4 · Aggregate footprint at BATF sites#

Averaging the corrected Tn5 signal over all BATF motif sites gives the classic footprint shape — a central dip (TF protection) with flanking accessibility — and its condition difference.
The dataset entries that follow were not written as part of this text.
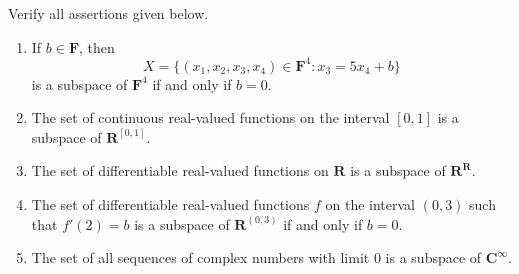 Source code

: \begin{exercise}
Verify all assertions given below.
\begin{enumerate}
\item[(a)] If $b \in \mathbf{F}$, then
\[
X = \{(x_1, x_2, x_3, x_4) \in \mathbf{F}^4 : x_3 = 5x_4 + b\}
\]
is a subspace of $\mathbf{F}^4$ if and only if $b = 0$.
\item[(b)] The set of continuous real-valued functions on the interval $[0, 1]$ is a subspace of $\mathbf{R}^{[0,1]}$.
\item[(c)] The set of differentiable real-valued functions on $\mathbf{R}$ is a subspace of $\mathbf{R}^{\mathbf{R}}$.
\item[(d)] The set of differentiable real-valued functions $f$ on the interval $(0, 3)$ such that $f'(2) = b$ is a subspace of $\mathbf{R}^{(0,3)}$ if and only if $b = 0$.
\item[(e)] The set of all sequences of complex numbers with limit $0$ is a subspace of $\mathbf{C}^{\infty}$.
\end{enumerate}
\end{exercise}

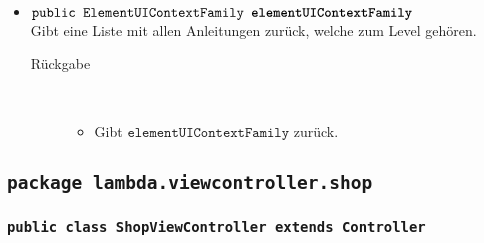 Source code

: \begin{description}
\begin{itemize}
		\item $\texttt{public ElementUIContextFamily \textbf{elementUIContextFamily}}$ \\ Gibt eine Liste mit allen Anleitungen zurück, welche zum Level gehören.
		\begin{description}
			\item[Rückgabe] \hfill \\
			\vspace{-.8cm}
			\begin{itemize}
				\item Gibt $\texttt{elementUIContextFamily}$ zurück.
			\end{itemize}
			\end{description}

		\end{itemize}
	\end{description}
		
	




\subsection{\texttt{package lambda.viewcontroller.shop}}

\subsubsection{\normalfont \texttt{public class \textbf{ShopViewController} extends Controller}}

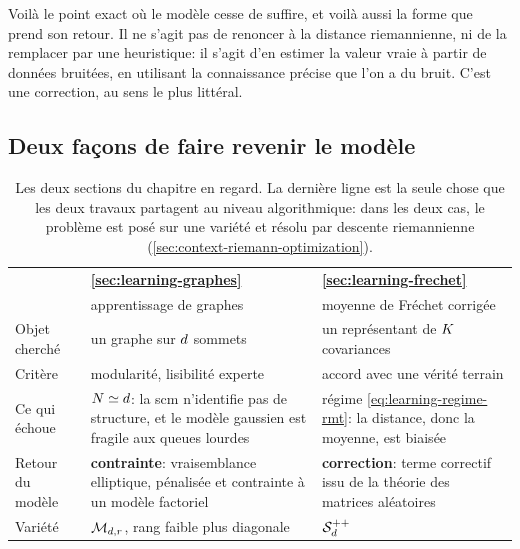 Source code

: Voilà le point exact où le modèle cesse de suffire, et voilà aussi la forme que
prend son retour. Il ne s'agit pas de renoncer à la distance riemannienne, ni
de la remplacer par une heuristique: il s'agit d'en estimer la valeur vraie à
partir de données bruitées, en utilisant la connaissance précise que l'on a du
bruit. C'est une correction, au sens le plus littéral.

\subsection{Deux façons de faire revenir le modèle}
\label{subsec:learning-deux-facons}

\begin{table}[htb]
  \centering
  \small
  \begin{tabular}{@{}p{}p{}p{}@{}}
    \toprule
    & \textbf{\cref{sec:learning-graphes}} & \textbf{\cref{sec:learning-frechet}} \\
    & apprentissage de graphes & moyenne de Fréchet corrigée \\
    \midrule
    Objet cherché
      & un graphe sur $\Nvar$ sommets
      & un représentant de $\Nmat$ covariances \\
    Critère
      & modularité, lisibilité experte
      & accord avec une vérité terrain \\
    Ce qui échoue
      & $\Nobs\simeq\Nvar$: la scm n'identifie pas de structure, et le modèle
        gaussien est fragile aux queues lourdes
      & régime \cref{eq:learning-regime-rmt}: la distance, donc la moyenne,
        est biaisée \\
    Retour du modèle
      & \textbf{contrainte}: vraisemblance elliptique, pénalisée et contrainte
        à un modèle factoriel
      & \textbf{correction}: terme correctif issu de la théorie des matrices
        aléatoires \\
    Variété
      & $\Factorman{\Nvar}{\Nrank}$, rang faible plus diagonale
      & $\SPD{\Nvar}$ \\
    \bottomrule
  \end{tabular}
  \caption[Les deux façons de faire revenir le modèle]{Les deux sections du
    chapitre en regard. La dernière ligne est la seule chose que les deux
    travaux partagent au niveau algorithmique: dans les deux cas, le problème
    est posé sur une variété et résolu par descente riemannienne
    (\cref{sec:context-riemann-optimization}).}
  \label{tab:learning-deux-facons}
\end{table}

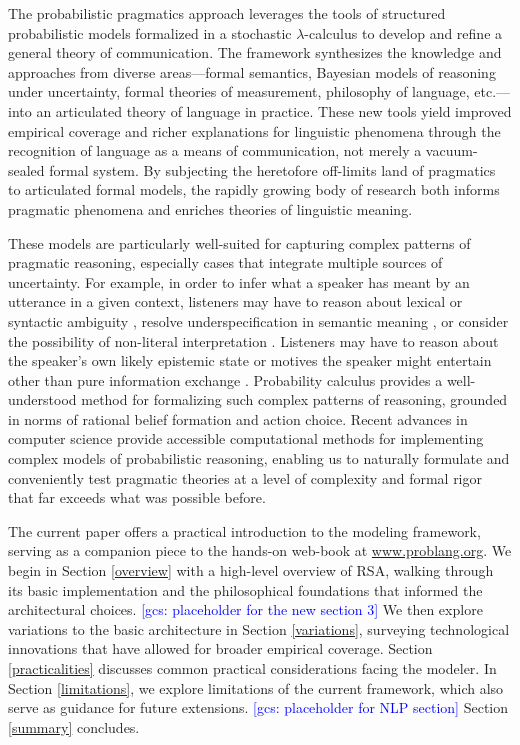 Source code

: \documentclass{sp}
\newcommand{\gcs}[1]{\textcolor{blue}{[gcs: #1]}}
\begin{document}
The probabilistic pragmatics approach leverages the tools of structured probabilistic models formalized in a stochastic $\lambda$-calculus to develop and refine a general theory of communication. The framework synthesizes the knowledge and approaches from diverse areas---formal semantics, Bayesian models of reasoning under uncertainty, formal theories of measurement, philosophy of language, etc.---into an articulated theory of language in practice. These new tools yield improved empirical coverage and richer explanations for linguistic phenomena through the recognition of language as a means of communication, not merely a vacuum-sealed formal system. By subjecting the heretofore off-limits land of pragmatics to articulated formal models, the rapidly growing body of research both informs pragmatic phenomena and enriches theories of linguistic meaning.


These models are particularly well-suited for capturing complex patterns of pragmatic reasoning, especially cases that integrate multiple sources of uncertainty. For example, in order to infer what a speaker has meant by an utterance in a given context, listeners may have to reason about lexical or syntactic ambiguity \citep{bergenetal2016,savinellietal2017,FrankeBergen2020:Theory-driven-s}, resolve underspecification in semantic meaning \citep{lassitergoodman2013}, or consider the possibility of non-literal interpretation \citep{kaoetal2014metaphor,kaoetal2014}. Listeners may have to reason about the speaker's own likely epistemic state \citep{goodmanstuhlmuller2013,scontrasgoodman2017,HerbstrittFranke2019:Complex-probabi} or motives the speaker might entertain other than pure information exchange \citep{yoonetal2016,yoonetal2017}. Probability calculus provides a well-understood method for formalizing such complex patterns of reasoning, grounded in norms of rational belief formation and action choice. Recent advances in computer science provide accessible computational methods for implementing complex models of probabilistic reasoning, enabling us to naturally formulate and conveniently test pragmatic theories at a level of complexity and formal rigor that far exceeds what was possible before.

The current paper offers a practical introduction to the modeling framework, serving as a companion piece to the hands-on web-book at \href{https://www.problang.org}{www.problang.org}. We begin in Section \ref{overview} with a high-level overview of RSA, walking through its basic implementation and the philosophical foundations that informed the architectural choices. \gcs{placeholder for the new section 3} We then explore variations to the basic architecture in Section \ref{variations}, surveying technological innovations that have allowed for broader empirical coverage. Section \ref{practicalities} discusses common practical considerations facing the modeler. In Section \ref{limitations}, we explore limitations of the current framework, which also serve as guidance for future extensions. \gcs{placeholder for NLP section} Section \ref{summary} concludes.
\end{document}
fig = ov.epi.tl.plot_aggregate(
    bigwig_files=[str(OUT / 'Bcell_corrected.bw'), str(OUT / 'Tcell_corrected.bw')],
    regions_bed=str(DATA / 'BATF_all.bed'), output_file=str(OUT / 'BATF_aggregate.pdf'),
    labels=['Bcell', 'Tcell'], title='BATF — aggregate Tn5 footprint (Bcell vs Tcell)')
from IPython.display import display
display(fig)
[PlotAggregate] INFO: ---- Processing input ----
[PlotAggregate] INFO: Reading information from .bed-files
[PlotAggregate] STATS: COUNT BATF_all: 990 sites
[PlotAggregate] INFO: Reading signal from bigwigs
[PlotAggregate] INFO: - Reading signal from Bcell
[PlotAggregate] INFO: - Reading signal from Tcell
[PlotAggregate] INFO: Calculating aggregate signals
[PlotAggregate] INFO: ---- Plotting aggregates ----
[PlotAggregate] INFO: Setting up plotting grid
[PlotAggregate] INFO: Plotting regions BATF_all from signal Bcell
[PlotAggregate] INFO: Plotting regions BATF_all from signal Tcell
[PlotAggregate] INFO: Adjusting final details
[PlotAggregate] INFO: Saved plot to /scratch/users/steorra/analysis/omicverse_dev/guide-upstream-wt/docs/Tutorials-epigenetics/data_epi/footprint/BATF_aggregate.pdf
../_images/f5f2ab8694749522d8736de70e1a723a1f4ef0ab941d15f38693112be88a8df5.png

Summary#

stage

function

Tn5 bias correction

ov.epi.tl.atacorrect

browse tracks

ov.epi.bulk.bigwig

differential TF binding

ov.epi.tl.bindetect

aggregate footprint

ov.epi.tl.plot_aggregate

Footprinting reads TF occupancy directly off the Tn5 cut pattern — a bulk-ATAC complement to the single-cell chromVAR motif-activity tutorial, and the end of the epigenetics chapter’s tour from reads (ChIP upstream) through 3D genome (Hi-C).